# Programming for Chemistry 2025/2026 @ UniMI

![logo](logo_small.png "Logo")

## Lecture 17: Atomisitic Simulation Environment (ASE)

The Atomic Simulation Environment [ASE](https://ase-lib.org/) is a set of tools and Python modules for setting up, manipulating, running, visualizing and analyzing atomistic simulations.
Do you remember the `Molecule` class we developed in the previous lecture? ASE extends this concept to represent not only molecules but also periodic crystals, or low-dimensional systems like surfaces.

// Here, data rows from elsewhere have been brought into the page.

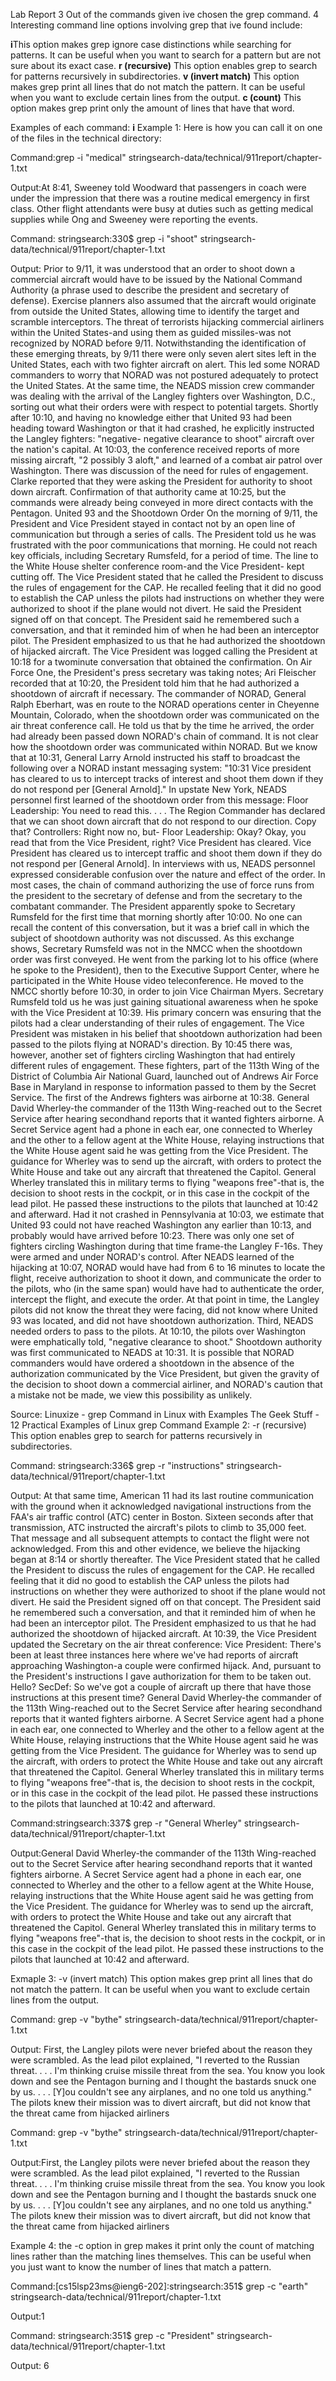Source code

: Lab Report 3
Out of the commands given ive chosen the grep command.
4 Interesting command line options involving grep that ive found include:





**i**This option makes grep ignore case distinctions while searching for patterns. It can be useful when you want to search for a pattern but are not sure about its exact case.
**r (recursive)**
This option enables grep to search for patterns recursively in subdirectories.
**v (invert match)**
This option makes grep print all lines that do not match the pattern. It can be useful when you want to exclude certain lines from the output.
**c (count)**
This option makes grep print only the amount of lines that have that word.

Examples of each command:
**i**
Example 1: Here is how you can call it on one of the files in the technical directory:
 
Command:grep -i "medical" stringsearch-data/technical/911report/chapter-1.txt
 
  Output:At 8:41, Sweeney told Woodward that passengers in coach were under the impression that there was a routine medical emergency in first class. Other flight attendants were busy at duties such as getting medical supplies while Ong and Sweeney were reporting the events.


Command: stringsearch:330$ grep -i "shoot" stringsearch-data/technical/911report/chapter-1.txt

Output: Prior to 9/11, it was understood that an order to shoot down a commercial aircraft would have to be issued by the National Command Authority (a phrase used to describe the president and secretary of defense). Exercise planners also assumed that the aircraft would originate from outside the United States, allowing time to identify the target and scramble interceptors. The threat of terrorists hijacking commercial airliners within the United States-and using them as guided missiles-was not recognized by NORAD before 9/11. Notwithstanding the identification of these emerging threats, by 9/11 there were only seven alert sites left in the United States, each with two fighter aircraft on alert. This led some NORAD commanders to worry that NORAD was not postured adequately to protect the United States.
    At the same time, the NEADS mission crew commander was dealing with the arrival of the Langley fighters over Washington, D.C., sorting out what their orders were with respect to potential targets. Shortly after 10:10, and having no knowledge either that United 93 had been heading toward Washington or that it had crashed, he explicitly instructed the Langley fighters: "negative- negative clearance to shoot" aircraft over the nation's capital.
    At 10:03, the conference received reports of more missing aircraft, "2 possibly 3 aloft," and learned of a combat air patrol over Washington. There was discussion of the need for rules of engagement. Clarke reported that they were asking the President for authority to shoot down aircraft. Confirmation of that authority came at 10:25, but the commands were already being conveyed in more direct contacts with the Pentagon.
    United 93 and the Shootdown Order On the morning of 9/11, the President and Vice President stayed in contact not by an open line of communication but through a series of calls. The President told us he was frustrated with the poor communications that morning. He could not reach key officials, including Secretary Rumsfeld, for a period of time. The line to the White House shelter conference room-and the Vice President- kept cutting off.
    The Vice President stated that he called the President to discuss the rules of engagement for the CAP. He recalled feeling that it did no good to establish the CAP unless the pilots had instructions on whether they were authorized to shoot if the plane would not divert. He said the President signed off on that concept. The President said he remembered such a conversation, and that it reminded him of when he had been an interceptor pilot. The President emphasized to us that he had authorized the shootdown of hijacked aircraft.
    The Vice President was logged calling the President at 10:18 for a twominute conversation that obtained the confirmation. On Air Force One, the President's press secretary was taking notes; Ari Fleischer recorded that at 10:20, the President told him that he had authorized a shootdown of aircraft if necessary.
    The commander of NORAD, General Ralph Eberhart, was en route to the NORAD operations center in Cheyenne Mountain, Colorado, when the shootdown order was communicated on the air threat conference call. He told us that by the time he arrived, the order had already been passed down NORAD's chain of command.
    It is not clear how the shootdown order was communicated within NORAD. But we know that at 10:31, General Larry Arnold instructed his staff to broadcast the following over a NORAD instant messaging system: "10:31 Vice president has cleared to us to intercept tracks of interest and shoot them down if they do not respond per [General Arnold]."
    In upstate New York, NEADS personnel first learned of the shootdown order from this message: Floor Leadership: You need to read this. . . . The Region Commander has declared that we can shoot down aircraft that do not respond to our direction. Copy that?
    Controllers: Right now no, but- Floor Leadership: Okay? Okay, you read that from the Vice President, right? Vice President has cleared. Vice President has cleared us to intercept traffic and shoot them down if they do not respond per [General Arnold]. In interviews with us, NEADS personnel expressed considerable confusion over the nature and effect of the order.
    In most cases, the chain of command authorizing the use of force runs from the president to the secretary of defense and from the secretary to the combatant commander. The President apparently spoke to Secretary Rumsfeld for the first time that morning shortly after 10:00. No one can recall the content of this conversation, but it was a brief call in which the subject of shootdown authority was not discussed.
    As this exchange shows, Secretary Rumsfeld was not in the NMCC when the shootdown order was first conveyed. He went from the parking lot to his office (where he spoke to the President), then to the Executive Support Center, where he participated in the White House video teleconference. He moved to the NMCC shortly before 10:30, in order to join Vice Chairman Myers. Secretary Rumsfeld told us he was just gaining situational awareness when he spoke with the Vice President at 10:39. His primary concern was ensuring that the pilots had a clear understanding of their rules of engagement.
    The Vice President was mistaken in his belief that shootdown authorization had been passed to the pilots flying at NORAD's direction. By 10:45 there was, however, another set of fighters circling Washington that had entirely different rules of engagement. These fighters, part of the 113th Wing of the District of Columbia Air National Guard, launched out of Andrews Air Force Base in Maryland in response to information passed to them by the Secret Service. The first of the Andrews fighters was airborne at 10:38.
    General David Wherley-the commander of the 113th Wing-reached out to the Secret Service after hearing secondhand reports that it wanted fighters airborne. A Secret Service agent had a phone in each ear, one connected to Wherley and the other to a fellow agent at the White House, relaying instructions that the White House agent said he was getting from the Vice President. The guidance for Wherley was to send up the aircraft, with orders to protect the White House and take out any aircraft that threatened the Capitol. General Wherley translated this in military terms to flying "weapons free"-that is, the decision to shoot rests in the cockpit, or in this case in the cockpit of the lead pilot. He passed these instructions to the pilots that launched at 10:42 and afterward.
    Had it not crashed in Pennsylvania at 10:03, we estimate that United 93 could not have reached Washington any earlier than 10:13, and probably would have arrived before 10:23. There was only one set of fighters circling Washington during that time frame-the Langley F-16s. They were armed and under NORAD's control. After NEADS learned of the hijacking at 10:07, NORAD would have had from 6 to 16 minutes to locate the flight, receive authorization to shoot it down, and communicate the order to the pilots, who (in the same span) would have had to authenticate the order, intercept the flight, and execute the order.
    At that point in time, the Langley pilots did not know the threat they were facing, did not know where United 93 was located, and did not have shootdown authorization.
    Third, NEADS needed orders to pass to the pilots. At 10:10, the pilots over Washington were emphatically told, "negative clearance to shoot." Shootdown authority was first communicated to NEADS at 10:31. It is possible that NORAD commanders would have ordered a shootdown in the absence of the authorization communicated by the Vice President, but given the gravity of the decision to shoot down a commercial airliner, and NORAD's caution that a mistake not be made, we view this possibility as unlikely.

Source: Linuxize - grep Command in Linux with Examples
 The Geek Stuff - 12 Practical Examples of Linux grep Command
Example 2:
-r (recursive)
This option enables grep to search for patterns recursively in subdirectories.


Command: stringsearch:336$ grep -r "instructions" stringsearch-data/technical/911report/chapter-1.txt

Output:  At that same time, American 11 had its last routine communication with the ground when it acknowledged navigational instructions from the FAA's air traffic control (ATC) center in Boston. Sixteen seconds after that transmission, ATC instructed the aircraft's pilots to climb to 35,000 feet. That message and all subsequent attempts to contact the flight were not acknowledged. From this and other evidence, we believe the hijacking began at 8:14 or shortly thereafter.
    The Vice President stated that he called the President to discuss the rules of engagement for the CAP. He recalled feeling that it did no good to establish the CAP unless the pilots had instructions on whether they were authorized to shoot if the plane would not divert. He said the President signed off on that concept. The President said he remembered such a conversation, and that it reminded him of when he had been an interceptor pilot. The President emphasized to us that he had authorized the shootdown of hijacked aircraft.
    At 10:39, the Vice President updated the Secretary on the air threat conference: Vice President: There's been at least three instances here where we've had reports of aircraft approaching Washington-a couple were confirmed hijack. And, pursuant to the President's instructions I gave authorization for them to be taken out. Hello?
    SecDef: So we've got a couple of aircraft up there that have those instructions at this present time?
    General David Wherley-the commander of the 113th Wing-reached out to the Secret Service after hearing secondhand reports that it wanted fighters airborne. A Secret Service agent had a phone in each ear, one connected to Wherley and the other to a fellow agent at the White House, relaying instructions that the White House agent said he was getting from the Vice President. The guidance for Wherley was to send up the aircraft, with orders to protect the White House and take out any aircraft that threatened the Capitol. General Wherley translated this in military terms to flying "weapons free"-that is, the decision to shoot rests in the cockpit, or in this case in the cockpit of the lead pilot. He passed these instructions to the pilots that launched at 10:42 and afterward.
 
 
 
Command:stringsearch:337$ grep -r "General Wherley" stringsearch-data/technical/911report/chapter-1.txt
 
Output:General David Wherley-the commander of the 113th Wing-reached out to the Secret Service after hearing secondhand reports that it wanted fighters airborne. A Secret Service agent had a phone in each ear, one connected to Wherley and the other to a fellow agent at the White House, relaying instructions that the White House agent said he was getting from the Vice President. The guidance for Wherley was to send up the aircraft, with orders to protect the White House and take out any aircraft that threatened the Capitol. General Wherley translated this in military terms to flying "weapons free"-that is, the decision to shoot rests in the cockpit, or in this case in the cockpit of the lead pilot. He passed these instructions to the pilots that launched at 10:42 and afterward.

Exmaple 3:
-v (invert match)
This option makes grep print all lines that do not match the pattern. It can be useful when you want to exclude certain lines from the output.

Command: grep -v "bythe" stringsearch-data/technical/911report/chapter-1.txt

Output:  First, the Langley pilots were never briefed about the reason they were scrambled. As the lead pilot explained, "I reverted to the Russian threat. . . . I'm thinking cruise missile threat from the sea. You know you look down and see the Pentagon burning and I thought the bastards snuck one by us. . . . [Y]ou couldn't see any airplanes, and no one told us anything." The pilots knew their mission was to divert aircraft, but did not know that the threat came from hijacked airliners

Command: grep -v "bythe" stringsearch-data/technical/911report/chapter-1.txt
 
 Output:First, the Langley pilots were never briefed about the reason they were scrambled. As the lead pilot explained, "I reverted to the Russian threat. . . . I'm thinking cruise missile threat from the sea. You know you look down and see the Pentagon burning and I thought the bastards snuck one by us. . . . [Y]ou couldn't see any airplanes, and no one told us anything." The pilots knew their mission was to divert aircraft, but did not know that the threat came from hijacked airliners
    
Example 4:
the -c option in grep makes it print only the count of matching lines rather than the matching lines themselves. This can be useful when you just want to know the number of lines that match a pattern.

Command:[cs15lsp23ms@ieng6-202]:stringsearch:351$ grep -c "earth" stringsearch-data/technical/911report/chapter-1.txt


Output:1


Command: stringsearch:351$ grep -c "President" stringsearch-data/technical/911report/chapter-1.txt

Output: 6
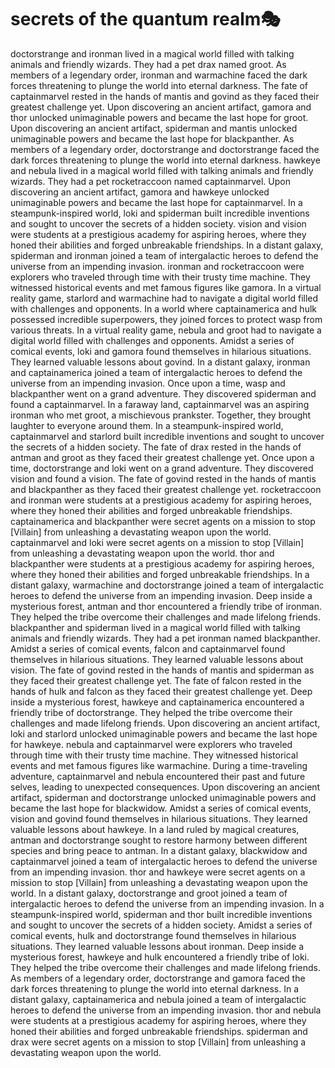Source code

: # secrets of the quantum realm:performing_arts:

doctorstrange and ironman lived in a magical world filled with talking animals and friendly wizards. They had a pet drax named groot.
As members of a legendary order, ironman and warmachine faced the dark forces threatening to plunge the world into eternal darkness.
The fate of captainmarvel rested in the hands of mantis and govind as they faced their greatest challenge yet.
Upon discovering an ancient artifact, gamora and thor unlocked unimaginable powers and became the last hope for groot.
Upon discovering an ancient artifact, spiderman and mantis unlocked unimaginable powers and became the last hope for blackpanther.
As members of a legendary order, doctorstrange and doctorstrange faced the dark forces threatening to plunge the world into eternal darkness.
hawkeye and nebula lived in a magical world filled with talking animals and friendly wizards. They had a pet rocketraccoon named captainmarvel.
Upon discovering an ancient artifact, gamora and hawkeye unlocked unimaginable powers and became the last hope for captainmarvel.
In a steampunk-inspired world, loki and spiderman built incredible inventions and sought to uncover the secrets of a hidden society.
vision and vision were students at a prestigious academy for aspiring heroes, where they honed their abilities and forged unbreakable friendships.
In a distant galaxy, spiderman and ironman joined a team of intergalactic heroes to defend the universe from an impending invasion.
ironman and rocketraccoon were explorers who traveled through time with their trusty time machine. They witnessed historical events and met famous figures like gamora.
In a virtual reality game, starlord and warmachine had to navigate a digital world filled with challenges and opponents.
In a world where captainamerica and hulk possessed incredible superpowers, they joined forces to protect wasp from various threats.
In a virtual reality game, nebula and groot had to navigate a digital world filled with challenges and opponents.
Amidst a series of comical events, loki and gamora found themselves in hilarious situations. They learned valuable lessons about govind.
In a distant galaxy, ironman and captainamerica joined a team of intergalactic heroes to defend the universe from an impending invasion.
Once upon a time, wasp and blackpanther went on a grand adventure. They discovered spiderman and found a captainmarvel.
In a faraway land, captainmarvel was an aspiring ironman who met groot, a mischievous prankster. Together, they brought laughter to everyone around them.
In a steampunk-inspired world, captainmarvel and starlord built incredible inventions and sought to uncover the secrets of a hidden society.
The fate of drax rested in the hands of antman and groot as they faced their greatest challenge yet.
Once upon a time, doctorstrange and loki went on a grand adventure. They discovered vision and found a vision.
The fate of govind rested in the hands of mantis and blackpanther as they faced their greatest challenge yet.
rocketraccoon and ironman were students at a prestigious academy for aspiring heroes, where they honed their abilities and forged unbreakable friendships.
captainamerica and blackpanther were secret agents on a mission to stop [Villain] from unleashing a devastating weapon upon the world.
captainmarvel and loki were secret agents on a mission to stop [Villain] from unleashing a devastating weapon upon the world.
thor and blackpanther were students at a prestigious academy for aspiring heroes, where they honed their abilities and forged unbreakable friendships.
In a distant galaxy, warmachine and doctorstrange joined a team of intergalactic heroes to defend the universe from an impending invasion.
Deep inside a mysterious forest, antman and thor encountered a friendly tribe of ironman. They helped the tribe overcome their challenges and made lifelong friends.
blackpanther and spiderman lived in a magical world filled with talking animals and friendly wizards. They had a pet ironman named blackpanther.
Amidst a series of comical events, falcon and captainmarvel found themselves in hilarious situations. They learned valuable lessons about vision.
The fate of govind rested in the hands of mantis and spiderman as they faced their greatest challenge yet.
The fate of falcon rested in the hands of hulk and falcon as they faced their greatest challenge yet.
Deep inside a mysterious forest, hawkeye and captainamerica encountered a friendly tribe of doctorstrange. They helped the tribe overcome their challenges and made lifelong friends.
Upon discovering an ancient artifact, loki and starlord unlocked unimaginable powers and became the last hope for hawkeye.
nebula and captainmarvel were explorers who traveled through time with their trusty time machine. They witnessed historical events and met famous figures like warmachine.
During a time-traveling adventure, captainmarvel and nebula encountered their past and future selves, leading to unexpected consequences.
Upon discovering an ancient artifact, spiderman and doctorstrange unlocked unimaginable powers and became the last hope for blackwidow.
Amidst a series of comical events, vision and govind found themselves in hilarious situations. They learned valuable lessons about hawkeye.
In a land ruled by magical creatures, antman and doctorstrange sought to restore harmony between different species and bring peace to antman.
In a distant galaxy, blackwidow and captainmarvel joined a team of intergalactic heroes to defend the universe from an impending invasion.
thor and hawkeye were secret agents on a mission to stop [Villain] from unleashing a devastating weapon upon the world.
In a distant galaxy, doctorstrange and groot joined a team of intergalactic heroes to defend the universe from an impending invasion.
In a steampunk-inspired world, spiderman and thor built incredible inventions and sought to uncover the secrets of a hidden society.
Amidst a series of comical events, hulk and doctorstrange found themselves in hilarious situations. They learned valuable lessons about ironman.
Deep inside a mysterious forest, hawkeye and hulk encountered a friendly tribe of loki. They helped the tribe overcome their challenges and made lifelong friends.
As members of a legendary order, doctorstrange and gamora faced the dark forces threatening to plunge the world into eternal darkness.
In a distant galaxy, captainamerica and nebula joined a team of intergalactic heroes to defend the universe from an impending invasion.
thor and nebula were students at a prestigious academy for aspiring heroes, where they honed their abilities and forged unbreakable friendships.
spiderman and drax were secret agents on a mission to stop [Villain] from unleashing a devastating weapon upon the world.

In addition to that, ASE provides interfaces to different codes through **Calculators** which are used together with the central Atoms object and the many available algorithms in ASE.
![calculators](ase_calculators.png "ASE Calculators")


ASE is:
* **Flexible:** Since ASE is based on the Python scripting language it is possible to perform very complicated simulation tasks without any code modifications. For example, a sequence of calculations may be performed with the use of simple *for-loop* constructions. There exist ASE modules for performing many standard simulation tasks.
* **Customizable:** The Python code in ASE is structured in modules intended for different purposes. There are `ase.calculators` for calculating energies, forces and stresses, `ase.md` and `ase.optimize` modules for controlling the motion of atoms, `constraints` objects and filters for performing `nudged-elastic-band` calculations etc. The modularity of the object-oriented code make it simple to contribute new functionality to ASE.
* **Pythonic:** It fits nicely into the rest of the Python world with use of the popular **NumPy** package for numerical work. The use of the Python language allows ASE to be used both interactively as well as in scripts.


## 1. Getting started with ASE
ASE can be imported by `import ase` and it's sub-packages like `import ase.io` or individual classes like `from ase.calculators.siesta import Siesta`. 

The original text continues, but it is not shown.